The top three diagnoses for this patient are all related to premenstrual conditions.
Premenstrual dysphoric disorder (PMDD) is the first most common condition. The conditions cause a woman to be very irritable, anxious, or sad a week or two before her period starts. Most of the time, the symptoms go away once the period starts. The cause is unknown, but it is thought that the changes in hormones that happen during menstruation play a big role. It is always thought of as a very bad case of premenstrual syndrome. (PMS). But PMDD can sometimes be so bad that it makes it hard to live and work. This is because it can cause extreme mood swings. (Beddig et al., 2019).
PMS is the second most common illness. This is a group of different signs that start two or one weeks before your period starts. Some of the signs that a woman is getting close to her period are bloating, moodiness (like the client in the case study), and headaches. Women whose moods are affected by changes in hormone levels in the body may have worse symptoms than other women. Most women with PMS have a health problem that gets worse when they have their period, like depression or worry, as shown in Hofmeister and Bodden. (2016)
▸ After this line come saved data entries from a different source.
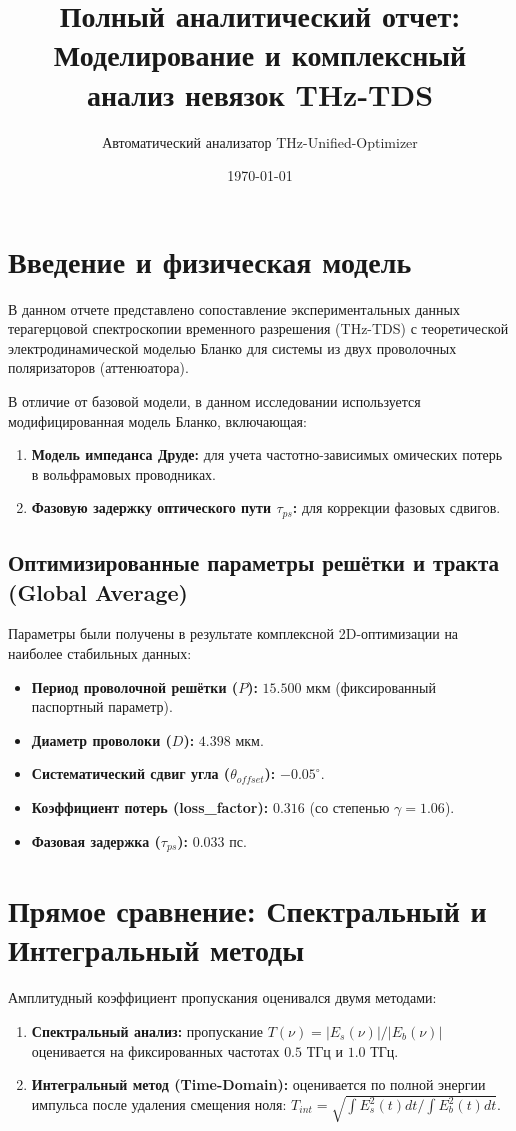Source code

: \documentclass[12pt,a4paper]{article}
\title{Полный аналитический отчет: Моделирование и комплексный анализ невязок THz-TDS}
\author{Автоматический анализатор THz-Unified-Optimizer}
\date{\today}
\begin{document}
\maketitle

\tableofcontents
\newpage

\section{Введение и физическая модель}
В данном отчете представлено сопоставление экспериментальных данных терагерцовой спектроскопии временного разрешения (THz-TDS) с теоретической электродинамической моделью Бланко для системы из двух проволочных поляризаторов (аттенюатора).

В отличие от базовой модели, в данном исследовании используется модифицированная модель Бланко, включающая:
\begin{enumerate}
    \item \textbf{Модель импеданса Друде:} для учета частотно-зависимых омических потерь в вольфрамовых проводниках.
    \item \textbf{Фазовую задержку оптического пути $\tau_{ps}$:} для коррекции фазовых сдвигов.
\end{enumerate}

\subsection{Оптимизированные параметры решётки и тракта (Global Average)}
Параметры были получены в результате комплексной 2D-оптимизации на наиболее стабильных данных:
\begin{itemize}
    \item \textbf{Период проволочной решётки ($P$):} $15.500$ мкм (фиксированный паспортный параметр).
    \item \textbf{Диаметр проволоки ($D$):} $4.398$ мкм.
    \item \textbf{Систематический сдвиг угла ($\theta_{offset}$):} $-0.05^\circ$.
    \item \textbf{Коэффициент потерь (loss\_factor):} $0.316$ (со степенью $\gamma = 1.06$).
    \item \textbf{Фазовая задержка ($\tau_{ps}$):} $0.033$ пс.
\end{itemize}

\section{Прямое сравнение: Спектральный и Интегральный методы}
Амплитудный коэффициент пропускания оценивался двумя методами:
\begin{enumerate}
    \item \textbf{Спектральный анализ:} пропускание $T(\nu) = |E_s(\nu)| / |E_b(\nu)|$ оценивается на фиксированных частотах $0.5$ ТГц и $1.0$ ТГц.
    \item \textbf{Интегральный метод (Time-Domain):} оценивается по полной энергии импульса после удаления смещения ноля: $T_{int} = \sqrt{\int E_s^2(t) dt / \int E_b^2(t) dt}$.
\end{enumerate}
\end{document}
Hormonal changes are the third possible cause. Hormone levels change a lot before, during, and after a woman’s period. These changes have a big effect on how she feels and can make her tired, among other things. Changes in hormone levels can also cause problems with the monthly cycle, but most of the time, they are the main cause of mood changes. So, it’s important to check this with the client. (di Scalea & Pearlstein, 2017).
Etiology
PMDD is the main diagnosis for this person. Reid and Soares (2018) said that the main cause of this condition is not well known, but hormonal imbalances are a big part of what causes it. Serotonin is a neurotransmitter that controls mood. Its amounts change during a woman’s menstrual cycle, and some women may be sensitive to these changes. More questions would need to be asked about the client’s mental health background, the regularity of her cycle, and other symptoms like headaches, pain during her period, and the length of time it takes for her period. These questions will help rule out other possible causes.
Approaches with Drugs, Without Drugs, and Health Education
Carlini and Deligiannidis (2020) say that Sertraline or Fluoxetine, which are serotonin reuptake inhibitors (SSRIs), will be given to the client as antidepressants. This will help keep the amount of serotonin in the brain in check. Also, birth control pills like drospirenone and Ethinyl estradiol can be given to help with PMDD. Dietary changes and physical exercise will be used as non-drug treatments.The patient will be taught ways to deal with stress and anger, such as how to rest, to help control the anger and any other stress that might make the mood swings worse. To treat PMDD, the client will learn how to exercise and make changes to her diet (like cutting back on sugary and salty foods). Also, the client will have to go to any health center if she starts to think about hurting herself.
References
Beddig, T., Reinhard, I., & Kuehner, C. (2019). Stress, mood, and cortisol during daily life in women with Premenstrual Dysphoric Disorder (PMDD). Psychoneuroendocrinology, 109, 104372.
Carlini, S. V., & Deligiannidis, K. M. (2020). Evidence-Based Treatment of Premenstrual Dysphoric Disorder: A Concise Review. The Journal of clinical psychiatry, 81(2), 0-0.
di Scalea, T. L., & Pearlstein, T. (2017). Premenstrual dysphoric disorder. Psychiatric Clinics, 40(2), 201-216.
Hofmeister, S., & Bodden, S. (2016). Premenstrual syndrome and premenstrual dysphoric disorder. American family physician, 94(3), 236-240.
Reid, R. L., & Soares, C. N. (2018). Premenstrual dysphoric disorder: contemporary diagnosis and management. Journal of obstetrics and gynaecology Canada, 40(2), 215-223.